IT関連企業と、大方の人が見ている「Google」は、実は買収が得意な企業です。特にYouTubeの買収など、まだ、記憶に新しいところです。Googleは、最初は検索エンジンの一企業に過ぎなかったものが、そこから現在のネットセントリック(ネットを前提とした)なサービスを大々的にユーザーに提供し、広告収入を得るという現在のビジネスモデルを作り出し、ネットセントリックの業界の先駆者となりました。Googleは、今でもこの路線をさらに発展させるために、多くの買収を繰り返しているのです。この世界では、Googleに限らず、多くの企業が買収を行っています。

最近では、結局成就しなかったものの、microsoftによるYahooの買収劇が有名です。これによって、MicrosoftはYahoo!を経由してネットセントリック(ネット前提とした)サービスを展開しようという意図があったことが、明らかになったといえます。実際その後、MicroSoftOfficeのネット上での利用できる、サービスを提供しはじめています。これを大々的に進めたいという意図があったのだと思います。

今後ますます、クラウド・コンピューティングなどをはじめとして、ネットセントリック・サービスが充実・拡充されていくと思います。Googleは、非ネットセントリックサービスが全盛だった時代に次世代のネットセントリック企業として出現しました。ネットセントリックでありながら、もともとは、ネットのために作られたものではない、OSや、ソフトウェアなどの技術体系の中から生まれてきたものです。

そのため、所有する技術や人材に偏りがありました。これをすばやく是正するために、買収を続けてきたのです。MicroSoftも結局は同じことです。しかし、Googleの買収も方向性はMicroSoftのそれとは、随分変わってきたと思います。そうです、最早、Googleにとっては、ネットセントリックが前提となっています。これを前提として、これをさらに発展させるための買収を行っているのです。

私は、いままでのIT業界の推移などからみて、いずれ、IT業界は、パソコン単体で動かすことを前提として、一昔前のパターンから完全に抜けだし、最初からネットセントリックを前提とした、何らかの新たな革命がもたらされるのではないかと思います。それが、Googleによるのか、あるいは、どこか新しい会社を買収したMicroSoftによるのか、あるいは、全く聴いた事もないような新しい会社になるのかは、まだ見えてきません。

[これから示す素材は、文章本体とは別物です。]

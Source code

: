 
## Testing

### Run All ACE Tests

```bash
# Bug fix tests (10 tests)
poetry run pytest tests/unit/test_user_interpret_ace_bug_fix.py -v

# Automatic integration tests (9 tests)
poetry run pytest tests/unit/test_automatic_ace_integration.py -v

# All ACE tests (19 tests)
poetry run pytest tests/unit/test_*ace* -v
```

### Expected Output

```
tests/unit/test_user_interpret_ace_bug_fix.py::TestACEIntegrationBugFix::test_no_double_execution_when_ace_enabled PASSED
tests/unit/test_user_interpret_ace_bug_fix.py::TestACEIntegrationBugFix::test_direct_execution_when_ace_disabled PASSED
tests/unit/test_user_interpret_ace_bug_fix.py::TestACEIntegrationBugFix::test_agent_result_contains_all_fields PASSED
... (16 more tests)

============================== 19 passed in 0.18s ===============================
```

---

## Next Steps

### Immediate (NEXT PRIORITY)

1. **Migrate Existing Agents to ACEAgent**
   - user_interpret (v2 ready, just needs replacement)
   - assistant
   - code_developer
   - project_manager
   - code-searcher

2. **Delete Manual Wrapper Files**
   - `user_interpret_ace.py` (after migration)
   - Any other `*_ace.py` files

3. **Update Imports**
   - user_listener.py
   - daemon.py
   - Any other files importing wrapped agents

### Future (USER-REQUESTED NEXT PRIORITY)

さて、それは、さておき、さらにこれらの買収の本質について、ここに述べておきます。IT業界は随分前から完全に知識社会に移行しています。知識社会とは、富の源泉が、知識に移行した社会です。知社会においては、知識は容易に移転できます。どんな知識でも、技術でもあっという間に陳腐化してしまいます。だから、買収を行うことにより、この移転をさらに加速するのです。ただし、それだけではありません。実は、皮肉なことに知識社会においては、知識は容易に移転できるため、知識そのもの、上の例でいえば、技術そのものは競争要因や、差別化の要因にはならないのです。

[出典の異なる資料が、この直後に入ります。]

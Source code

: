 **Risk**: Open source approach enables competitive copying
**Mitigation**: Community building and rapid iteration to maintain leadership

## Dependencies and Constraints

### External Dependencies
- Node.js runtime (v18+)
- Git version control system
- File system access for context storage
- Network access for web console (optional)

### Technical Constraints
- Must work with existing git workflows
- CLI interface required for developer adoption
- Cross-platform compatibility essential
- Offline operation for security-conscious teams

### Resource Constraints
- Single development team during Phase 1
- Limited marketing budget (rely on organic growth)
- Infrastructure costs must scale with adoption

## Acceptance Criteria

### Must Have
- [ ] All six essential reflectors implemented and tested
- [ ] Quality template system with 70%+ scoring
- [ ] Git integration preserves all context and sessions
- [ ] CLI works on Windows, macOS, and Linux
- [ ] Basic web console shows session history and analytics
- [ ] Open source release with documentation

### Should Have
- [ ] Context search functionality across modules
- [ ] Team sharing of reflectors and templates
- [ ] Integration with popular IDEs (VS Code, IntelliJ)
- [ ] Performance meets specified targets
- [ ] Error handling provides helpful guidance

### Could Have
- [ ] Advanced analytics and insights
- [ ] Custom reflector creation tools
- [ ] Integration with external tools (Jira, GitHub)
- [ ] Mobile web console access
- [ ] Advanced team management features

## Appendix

では、何が競争要因、差別化要因になるかといえば、それは、「知識労働者」そのものの生産性です。この生産性が競合他社よりも高ければ、より強い企業になりえるのです。だから、買収の本質は、自分にない技術や新たな技術を得るためではないのです。あくまで、生産性の高い知識労働者あるいは知識労働者のチームを得ることが本質なのです。

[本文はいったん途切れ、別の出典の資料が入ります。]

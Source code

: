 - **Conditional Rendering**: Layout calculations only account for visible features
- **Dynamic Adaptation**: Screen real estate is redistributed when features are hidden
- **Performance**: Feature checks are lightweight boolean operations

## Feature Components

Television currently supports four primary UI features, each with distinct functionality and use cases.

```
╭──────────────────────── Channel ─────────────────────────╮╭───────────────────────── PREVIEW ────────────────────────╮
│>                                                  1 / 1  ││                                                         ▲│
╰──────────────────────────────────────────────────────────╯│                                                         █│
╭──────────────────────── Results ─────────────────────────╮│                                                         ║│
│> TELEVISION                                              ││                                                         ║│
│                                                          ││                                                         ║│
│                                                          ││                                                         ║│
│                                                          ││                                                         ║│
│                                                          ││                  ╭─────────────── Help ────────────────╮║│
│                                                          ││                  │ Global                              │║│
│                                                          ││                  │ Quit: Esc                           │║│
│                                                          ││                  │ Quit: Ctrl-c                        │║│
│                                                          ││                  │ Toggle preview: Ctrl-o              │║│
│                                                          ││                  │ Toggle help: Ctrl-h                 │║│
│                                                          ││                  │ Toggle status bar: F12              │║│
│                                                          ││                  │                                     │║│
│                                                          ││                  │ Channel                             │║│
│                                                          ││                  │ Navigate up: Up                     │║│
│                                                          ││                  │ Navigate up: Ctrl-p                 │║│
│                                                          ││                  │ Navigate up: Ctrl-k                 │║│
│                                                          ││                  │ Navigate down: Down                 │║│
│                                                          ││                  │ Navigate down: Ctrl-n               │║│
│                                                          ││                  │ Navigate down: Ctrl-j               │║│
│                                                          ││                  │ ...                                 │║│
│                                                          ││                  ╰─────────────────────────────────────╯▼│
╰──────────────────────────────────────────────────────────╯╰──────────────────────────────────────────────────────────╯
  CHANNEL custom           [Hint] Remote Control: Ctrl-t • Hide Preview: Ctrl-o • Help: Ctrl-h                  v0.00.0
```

さて、上記の話、話が大きすぎるため、多くの人はピンとこないかもしれません。しかし、これは、Googleや、MicroSoftなどの先端的な大企業にだけあてはまる話ではありません。むろん、買収劇など頻繁に繰り返すことができないような、もっと小さな企業でも十分あてはまります。

現在は、知識社会に突入して、知識労働者が台頭しています。そうしてどんな会社でも、知識労働者の生産性が競争・差別化要因となっています。そうして、従来にもまして少子高齢化の影響が強くなってきています。このような、現代では、昔ではありえなかったようなことが起こります。

日本では、知識社会に入るのが、アメリカなどと比較して多少遅れています。それに、アメリカと比較すると、昔は大学院などに行く人は、ほんのわずかでした。少し前まで、大学院までいって、その後も、仕事で知識労働に携わった経験のある人など、医師、教師、研究職などごくわすかなものでした。しかし、知識社会に突入したこれからは、高齢者でも、高度の教育を受け、さらに、長年知識労働に携わった人が大勢出てくるようになります。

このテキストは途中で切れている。